Vivan en el Calvario, hasta que vivir y amarle sea una misma cosa. Les digo, miren
al Traspasado hasta que su propio corazón haya sido traspasado. Un teólogo del
pasado dijo: “Mira la cruz hasta que todo lo que está en la cruz esté en tu
corazón”. Dijo además: “Mira a Jesús hasta que él te mire a ti”. Miren
constantemente a su persona sufriente hasta que él parezca volver la cabeza y
mirarlos a ustedes, como lo hizo con Pedro cuando este salió y lloró
amargamente.
Miren a Jesús hasta que se vean así mismos: lloren por él
hasta que lloren por sus propios pecados… Él sufrió en el lugar, reemplazo y
sustitución de hombres pecadores. Este es el evangelio. Sea lo que sea que
otros prediquen, “Nosotros predicamos a Cristo crucificado” (1 Cor. 1:23).
Siempre llevaremos la cruz en la mente. La sustitución de
Cristo por el pecador es la esencia del evangelio.

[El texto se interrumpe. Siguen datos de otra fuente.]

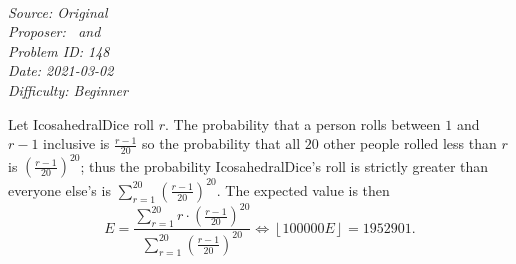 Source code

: \SSbreak\\
\emph{Source: Original}\\
\emph{Proposer: \Ptan\, and \Pwen}\\
\emph{Problem ID: 148}\\
\emph{Date: 2021-03-02}\\
\emph{Difficulty: Beginner}\\
\SSbreak

\bigskip

\begin{solution}\hfil\medskip
  
    Let IcosahedralDice roll $r$. The probability that a person rolls between $1$ and $r - 1$ inclusive is $\frac{r - 1}{20}$ so the probability that all $20$
    other people rolled less than $r$ is $\left(\frac{r - 1}{20}\right)^{20}$; thus the probability IcosahedralDice's roll is strictly greater than everyone else's
    is $\sum_{r = 1}^{20} \left(\frac{r - 1}{20}\right)^{20}$. The expected value is then
    $$E = \dfrac{\sum_{r = 1}^{20} r \cdot \left(\frac{r - 1}{20}\right)^{20}}{\sum_{r = 1}^{20} \left(\frac{r - 1}{20}\right)^{20}} \iff \left\lfloor 100000E \right\rfloor = \boxed{1952901}.$$
\end{solution}\bigskip
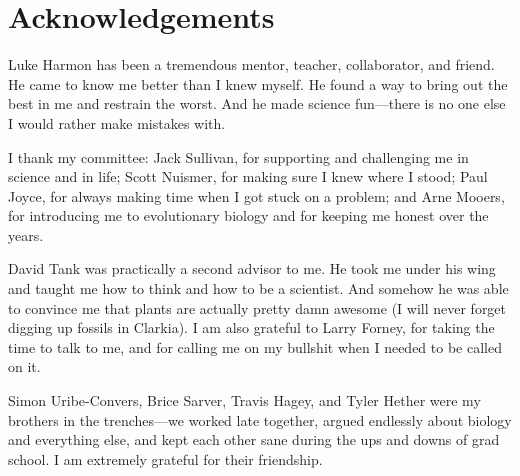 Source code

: \chapter*{Acknowledgements}

Luke Harmon has been a tremendous mentor, teacher, collaborator, and friend. He came to know me better than I knew myself. He found a way to bring out the best in me and restrain the worst. And he made science fun---there is no one else I would rather make mistakes with. 

I thank my committee: Jack Sullivan, for supporting and challenging me in science and in life; Scott Nuismer, for making sure I knew where I stood; Paul Joyce, for always making time when I got stuck on a problem; and Arne Mooers, for introducing me to evolutionary biology and for keeping me honest over the years.

David Tank was practically a second advisor to me. He took me under his wing and taught me how to think and how to be a scientist. And somehow he was able to convince me that plants are actually pretty damn awesome (I will never forget digging up fossils in Clarkia). I am also grateful to Larry Forney, for taking the time to talk to me, and for calling me on my bullshit when I needed to be called on it.

Simon Uribe-Convers, Brice Sarver, Travis Hagey, and Tyler Hether were my brothers in the trenches---we worked late together, argued endlessly about biology and everything else, and kept each other sane during the ups and downs of grad school. I am extremely grateful for their friendship.

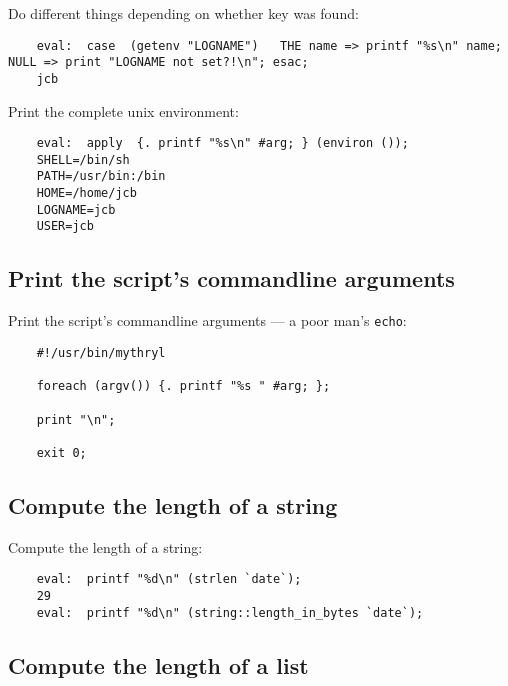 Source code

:Do different things depending on whether 
key was found:
\begin{verbatim}
    eval:  case  (getenv "LOGNAME")   THE name => printf "%s\n" name; NULL => print "LOGNAME not set?!\n"; esac;
    jcb
\end{verbatim}

Print the complete unix environment:
\begin{verbatim}
    eval:  apply  {. printf "%s\n" #arg; } (environ ());
    SHELL=/bin/sh
    PATH=/usr/bin:/bin
    HOME=/home/jcb
    LOGNAME=jcb
    USER=jcb
\end{verbatim}

\cutend*

\subsection{Print the script's commandline arguments}

Print the script's commandline arguments 
--- a poor man's {\tt echo}:
\begin{verbatim}
    #!/usr/bin/mythryl

    foreach (argv()) {. printf "%s " #arg; };

    print "\n";

    exit 0;
\end{verbatim}

\cutend*

\subsection{Compute the length of a string}

Compute the length of a string:
\begin{verbatim}
    eval:  printf "%d\n" (strlen `date`);
    29
    eval:  printf "%d\n" (string::length_in_bytes `date`);
\end{verbatim}

\cutend*

\subsection{Compute the length of a list}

No restamos importancia a la
doctrina de la Segunda Venida; pero, primero y ante todo, predicamos al Traspasado:
esto es lo que los llevará al arrepentimiento evangélico cuando el Espíritu de
gracia se derrame.
De
un sermón predicado el Día del Señor a la mañana, el 18 de septiembre, 1887, en
el Tabernáculo Metropolitano, Newington.